### Work to be completed
In the entries below, find every line with the string "Banach" and copy it.

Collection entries
_ _ _ _
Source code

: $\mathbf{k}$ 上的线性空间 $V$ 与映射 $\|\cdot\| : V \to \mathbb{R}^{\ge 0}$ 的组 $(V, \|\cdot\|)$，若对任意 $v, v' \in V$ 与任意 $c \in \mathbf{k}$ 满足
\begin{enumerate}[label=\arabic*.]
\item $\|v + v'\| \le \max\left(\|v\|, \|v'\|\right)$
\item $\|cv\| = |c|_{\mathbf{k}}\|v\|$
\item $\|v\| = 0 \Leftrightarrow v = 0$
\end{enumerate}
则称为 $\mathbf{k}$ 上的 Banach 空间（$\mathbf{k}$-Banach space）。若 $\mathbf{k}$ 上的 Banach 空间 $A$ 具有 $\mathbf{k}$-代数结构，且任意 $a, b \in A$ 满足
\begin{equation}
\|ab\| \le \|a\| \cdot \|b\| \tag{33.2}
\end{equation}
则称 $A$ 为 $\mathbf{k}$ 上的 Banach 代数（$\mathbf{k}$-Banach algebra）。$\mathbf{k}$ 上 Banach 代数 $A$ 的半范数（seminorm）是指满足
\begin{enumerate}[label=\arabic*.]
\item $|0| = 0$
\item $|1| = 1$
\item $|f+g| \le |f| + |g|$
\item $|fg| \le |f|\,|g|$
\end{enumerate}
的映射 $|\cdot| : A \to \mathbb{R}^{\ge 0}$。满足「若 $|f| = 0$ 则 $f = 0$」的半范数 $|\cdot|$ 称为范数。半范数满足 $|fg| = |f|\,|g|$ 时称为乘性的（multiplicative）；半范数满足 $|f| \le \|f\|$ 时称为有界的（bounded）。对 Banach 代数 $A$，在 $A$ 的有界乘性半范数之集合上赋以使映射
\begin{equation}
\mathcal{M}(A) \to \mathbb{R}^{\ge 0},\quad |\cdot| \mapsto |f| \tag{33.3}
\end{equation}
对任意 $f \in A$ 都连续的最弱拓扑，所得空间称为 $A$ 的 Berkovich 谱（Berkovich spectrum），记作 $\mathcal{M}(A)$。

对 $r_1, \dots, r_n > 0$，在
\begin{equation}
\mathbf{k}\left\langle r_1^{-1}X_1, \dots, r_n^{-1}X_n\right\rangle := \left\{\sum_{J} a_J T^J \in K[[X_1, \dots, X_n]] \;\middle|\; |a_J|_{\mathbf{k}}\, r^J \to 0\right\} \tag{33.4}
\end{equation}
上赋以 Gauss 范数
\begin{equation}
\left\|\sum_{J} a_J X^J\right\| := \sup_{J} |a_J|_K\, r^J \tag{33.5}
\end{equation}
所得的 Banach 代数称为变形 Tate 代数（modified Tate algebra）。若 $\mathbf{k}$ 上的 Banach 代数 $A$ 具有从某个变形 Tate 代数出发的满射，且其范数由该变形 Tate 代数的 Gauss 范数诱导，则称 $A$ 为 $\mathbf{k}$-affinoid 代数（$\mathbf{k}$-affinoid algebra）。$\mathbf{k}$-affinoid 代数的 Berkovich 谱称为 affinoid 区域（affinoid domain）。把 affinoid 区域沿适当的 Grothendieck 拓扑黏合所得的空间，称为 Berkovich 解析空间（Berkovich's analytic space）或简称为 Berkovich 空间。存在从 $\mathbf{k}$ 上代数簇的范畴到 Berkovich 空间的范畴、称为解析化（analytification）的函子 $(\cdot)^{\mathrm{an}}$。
_ _ _ _
### Expected output
则称为 $\mathbf{k}$ 上的 Banach 空间（$\mathbf{k}$-Banach space）。若 $\mathbf{k}$ 上的 Banach 空间 $A$ 具有 $\mathbf{k}$-代数结构，且任意 $a, b \in A$ 满足
则称 $A$ 为 $\mathbf{k}$ 上的 Banach 代数（$\mathbf{k}$-Banach algebra）。$\mathbf{k}$ 上 Banach 代数 $A$ 的半范数（seminorm）是指满足
的映射 $|\cdot| : A \to \mathbb{R}^{\ge 0}$。满足「若 $|f| = 0$ 则 $f = 0$」的半范数 $|\cdot|$ 称为范数。半范数满足 $|fg| = |f|\,|g|$ 时称为乘性的（multiplicative）；半范数满足 $|f| \le \|f\|$ 时称为有界的（bounded）。对 Banach 代数 $A$，在 $A$ 的有界乘性半范数之集合上赋以使映射
所得的 Banach 代数称为变形 Tate 代数（modified Tate algebra）。若 $\mathbf{k}$ 上的 Banach 代数 $A$ 具有从某个变形 Tate 代数出发的满射，且其范数由该变形 Tate 代数的 Gauss 范数诱导，则称 $A$ 为 $\mathbf{k}$-affinoid 代数（$\mathbf{k}$-affinoid algebra）。$\mathbf{k}$-affinoid 代数的 Berkovich 谱称为 affinoid 区域（affinoid domain）。把 affinoid 区域沿适当的 Grothendieck 拓扑黏合所得的空间，称为 Berkovich 解析空间（Berkovich's analytic space）或简称为 Berkovich 空间。存在从 $\mathbf{k}$ 上代数簇的范畴到 Berkovich 空间的范畴、称为解析化（analytification）的函子 $(\cdot)^{\mathrm{an}}$。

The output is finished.